Biliyorsunuz suyumuz birkaç senedir Türkiye’den, deniz altına döşenmiş bir boru hattı ile geliyordu. Ve son birkaç aydır da borulardaki çözülme nedeniyle su gelemiyordu.

Ağustos ayında su verilmeye başlanacaktı. Başlanamadı.

Şimdi birkaç haftadır barajdaki su da artık bitmeye yüz tuttu ve yerel kaynaklara dönüş yaptık.

O süreçte çok tartışmalar yaşanmıştı. Tüm yerel su kaynaklarımız TC Devlet Su İşleri’ne devredilecek mi; boru hattı döşenen yerler TC DSİ’ye devredilecek mi; su bedeli hesaplamalarında maliyetler sonrasında her bir belediyenin belde halkına ödettireceği bedeller az mı, çok mu…?

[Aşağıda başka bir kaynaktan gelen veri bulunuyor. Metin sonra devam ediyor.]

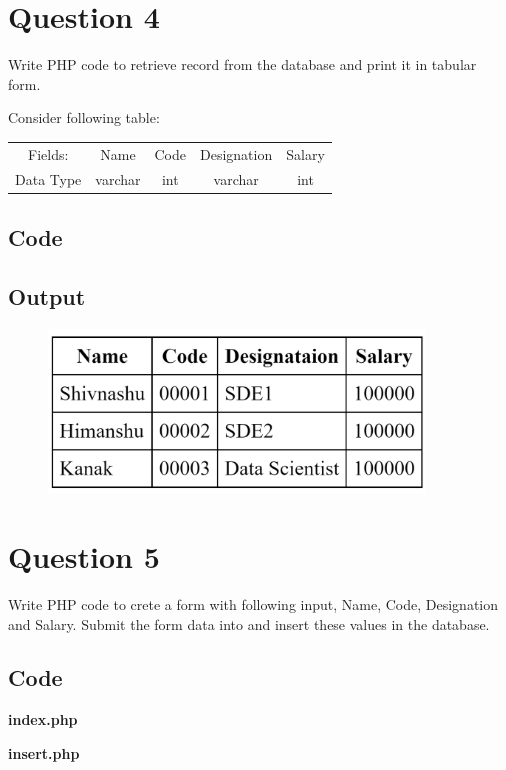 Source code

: \documentclass{article}
\begin{document}
\newpage
\section*{Question 4}
Write PHP code to retrieve record from the database and print it
in tabular form.

Consider following table:

\begin{tabular}{ | c | c | c |  c | c | }
  \hline
  Fields:   & Name    & Code & Designation & Salary \\
  Data Type & varchar & int  & varchar     & int    \\
  \hline
\end{tabular}

\subsection*{Code}

\subsection*{Output}
\begin{figure}[H]
  \centering
  \includegraphics[width=10cm]{4/out.png}
\end{figure}

\newpage
\section*{Question 5}
Write PHP code to crete a form with following input, Name, Code, Designation and Salary.
Submit the form data into and insert these values in the database.

\subsection*{Code}
\textbf{index.php}

\textbf{insert.php}

\newpage
\end{document}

Bu süreçte su bedellerinin çok pahalı olacağı tartışmaları da yaşanmış. Yine de buna da alışmıştık.

Şimdilerde, yerel kaynaklarımızı kullanıyor, ama belediyelere su bedellerini Türkiye’den gelir gibi ödüyoruz…

Su da yok… Bazı ilçeler günlerce susuz kalıyor…

Ayrıca TC’den gelen suyun içilebilir su kalitesinde olduğundan bahsedilirken, şu an yerel kaynaklardan gelen suyun kalitesini bilmiyoruz. Test mest yapıldı mı haberimiz yok…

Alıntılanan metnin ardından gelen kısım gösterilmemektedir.